In a few moments the boat swung loose and turned its prow down the river. The bustle of the embarkation distracted him. He watched the hurrying sailors, gazed at the piles of merchandise, walked up and down the deck, listened to the fresh breeze that began to play upon the great, sonorous harp of the shrouds and the masts, and when at last the vessel glided out into the waters of the gulf he lay down in a hammock and fell into a long and dreamless sleep.
Infinite passion, and the pain
Of finite hearts that yearn.”
For a moment after she had read the note which David thrust beneath her door, Pepeeta held her breath; then sinking to her knees, she prostrated herself before that august Being to whom all men bow in last extremities; her head resting upon arms pathetically crossed on the low window sill—bruised but not broken, cast down, but not destroyed—she drank the cup of sorrow to its dregs.

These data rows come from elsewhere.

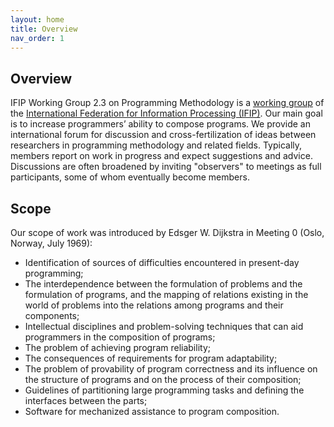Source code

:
 ```yaml
---
layout: home
title: Overview
nav_order: 1
---
```


<h2>Overview</h2>

IFIP Working Group 2.3 on Programming Methodology is a [working group](https://ifip.hal.science/IFIP-WG) of the [International Federation for Information Processing (IFIP)](http://ifip.org).  Our main goal is to increase programmers’ ability to compose programs. We provide an international forum for discussion and cross-fertilization of ideas between researchers in programming methodology and related fields. Typically, members report on work in progress and expect suggestions and advice. Discussions are often broadened by inviting "observers" to meetings as full participants, some of whom eventually become members.

<h2>Scope</h2>

Our scope of work was introduced by Edsger W. Dijkstra in Meeting 0 (Oslo, Norway, July 1969):
* Identification of sources of difficulties encountered in present-day programming;
* The interdependence between the formulation of problems and the formulation of programs, and the mapping of relations existing in the world of problems into the relations among programs and their components;
* Intellectual disciplines and problem-solving techniques that can aid programmers in the composition of programs;
* The problem of achieving program reliability;
* The consequences of requirements for program adaptability;
* The problem of provability of program correctness and its influence on the structure of programs and on the process of their composition;
* Guidelines of partitioning large programming tasks and defining the interfaces between the parts;
* Software for mechanized assistance to program composition.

Men hang birds in dark rooms, sometimes, until they learn to sing, and it was to a kindred discipline of her Heavenly Father’s that Pepeeta was being subjected. In that supreme hour of trial she performed the greatest feat of which the soul is capable. She defied her own nature; she committed an act of sacred violence against the most clamorous propensities of her heart.
What that struggle cost her no mortal mind can know. That in her decision she chose the better part some will doubt. The most common justification of our conduct is that we have followed the “dictates of our natures.” But because those natures are double, and the good and evil perpetually struggle for the mastery, we are sometimes compelled to reverse their most strenuous demands.

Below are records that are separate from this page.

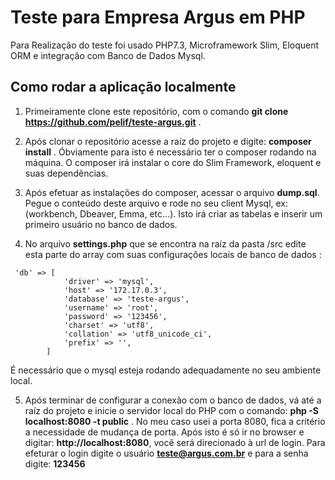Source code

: # Teste para Empresa Argus em PHP

Para Realização do teste foi usado PHP7.3, Microframework Slim, Eloquent ORM e integração com Banco de Dados Mysql. 

## Como rodar a aplicação localmente

1. Primeiramente clone este repositório, com o comando **git clone https://github.com/pelif/teste-argus.git** . 

2. Após clonar o repositório acesse a raíz do projeto e digite: **composer install** . Óbviamente para isto é necessário ter o composer rodando na máquina. O composer irá instalar o core do Slim Framework, eloquent e suas dependências.

3. Após efetuar as instalações do composer, acessar o arquivo **dump.sql**. Pegue o conteúdo deste arquivo e rode no seu client Mysql, ex: (workbench, Dbeaver, Emma, etc...). Isto irá criar as tabelas e inserir um primeiro usuário no banco de dados. 

4. No arquivo **settings.php** que se encontra na raíz da pasta /src edite esta parte do array com suas configurações locais de banco de dados : 

```
 'db' => [
            'driver' => 'mysql',
            'host' => '172.17.0.3',
            'database' => 'teste-argus',
            'username' => 'root',
            'password' => '123456',
            'charset' => 'utf8',
            'collation' => 'utf8_unicode_ci',
            'prefix' => '',
        ]
```		

É necessário que o mysql esteja rodando adequadamente no seu ambiente local. 

5. Após terminar de configurar a conexão com o banco de dados, vá até a raíz do projeto e inicie o servidor local do PHP com o comando: **php -S localhost:8080 -t public** . No meu caso usei a porta 8080, fica a critério a necessidade de mudança de porta. Após isto é só ir no browser e digitar: **http://localhost:8080**, você será direcionado à url de login. Para efeturar o login digite o usuário **teste@argus.com.br** e para a senha digite: **123456**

Those lofty souls who are enabled to perceive their duty clearly and to commit bravely this act of sacred violence must always remain a mystery to those who meanly live upon a lower plane of existence.

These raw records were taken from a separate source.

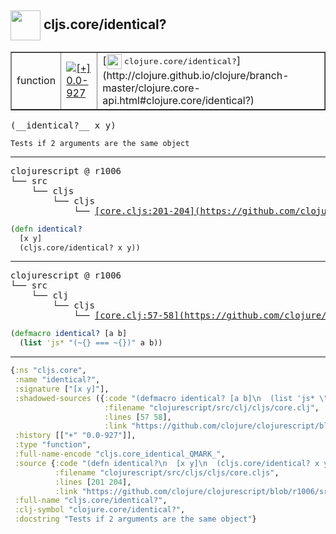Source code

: ## <img width="48px" valign="middle" src="http://i.imgur.com/Hi20huC.png"> cljs.core/identical?

 <table border="1">
<tr>
<td>function</td>
<td><a href="https://github.com/cljsinfo/api-refs/tree/0.0-927"><img valign="middle" alt="[+] 0.0-927" src="https://img.shields.io/badge/+-0.0--927-lightgrey.svg"></a> </td>
<td>
[<img height="24px" valign="middle" src="http://i.imgur.com/1GjPKvB.png"> <samp>clojure.core/identical?</samp>](http://clojure.github.io/clojure/branch-master/clojure.core-api.html#clojure.core/identical?)
</td>
</tr>
</table>

 <samp>
(__identical?__ x y)<br>
</samp>

```
Tests if 2 arguments are the same object
```

---

 <pre>
clojurescript @ r1006
└── src
    └── cljs
        └── cljs
            └── <ins>[core.cljs:201-204](https://github.com/clojure/clojurescript/blob/r1006/src/cljs/cljs/core.cljs#L201-L204)</ins>
</pre>

```clj
(defn identical?
  [x y]
  (cljs.core/identical? x y))
```


---

 <pre>
clojurescript @ r1006
└── src
    └── clj
        └── cljs
            └── <ins>[core.clj:57-58](https://github.com/clojure/clojurescript/blob/r1006/src/clj/cljs/core.clj#L57-L58)</ins>
</pre>

```clj
(defmacro identical? [a b]
  (list 'js* "(~{} === ~{})" a b))
```

---

```clj
{:ns "cljs.core",
 :name "identical?",
 :signature ["[x y]"],
 :shadowed-sources ({:code "(defmacro identical? [a b]\n  (list 'js* \"(~{} === ~{})\" a b))",
                     :filename "clojurescript/src/clj/cljs/core.clj",
                     :lines [57 58],
                     :link "https://github.com/clojure/clojurescript/blob/r1006/src/clj/cljs/core.clj#L57-L58"}),
 :history [["+" "0.0-927"]],
 :type "function",
 :full-name-encode "cljs.core_identical_QMARK_",
 :source {:code "(defn identical?\n  [x y]\n  (cljs.core/identical? x y))",
          :filename "clojurescript/src/cljs/cljs/core.cljs",
          :lines [201 204],
          :link "https://github.com/clojure/clojurescript/blob/r1006/src/cljs/cljs/core.cljs#L201-L204"},
 :full-name "cljs.core/identical?",
 :clj-symbol "clojure.core/identical?",
 :docstring "Tests if 2 arguments are the same object"}

```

It was as certain when this pure soul entered upon her renewed struggle to find the path of duty that she would succeed, as that the carrier pigeon, launched into an unknown region, will find the homeward way; but for a little time she fluttered her wings in ignorance and despair; she found no rest for the soles of her feet, and the ark of refuge was nowhere to be seen.
The nearness of her lover, she could see him in the street; his sorrow, she could behold his white face even by the pale light of the moon; his tender love, whose real depth she had never for a moment doubted; his bitter agony, which she knew she could terminate in a single instant, all appealed to her with an indescribable power. Her own sorrow and loneliness were eclipsed by the consciousness of the sorrow and loneliness of the man whom she loved more than life. She felt the pain in his bosom far more than in her own; but this feeling which added so much to her suffering became a clear interpreter of her duty.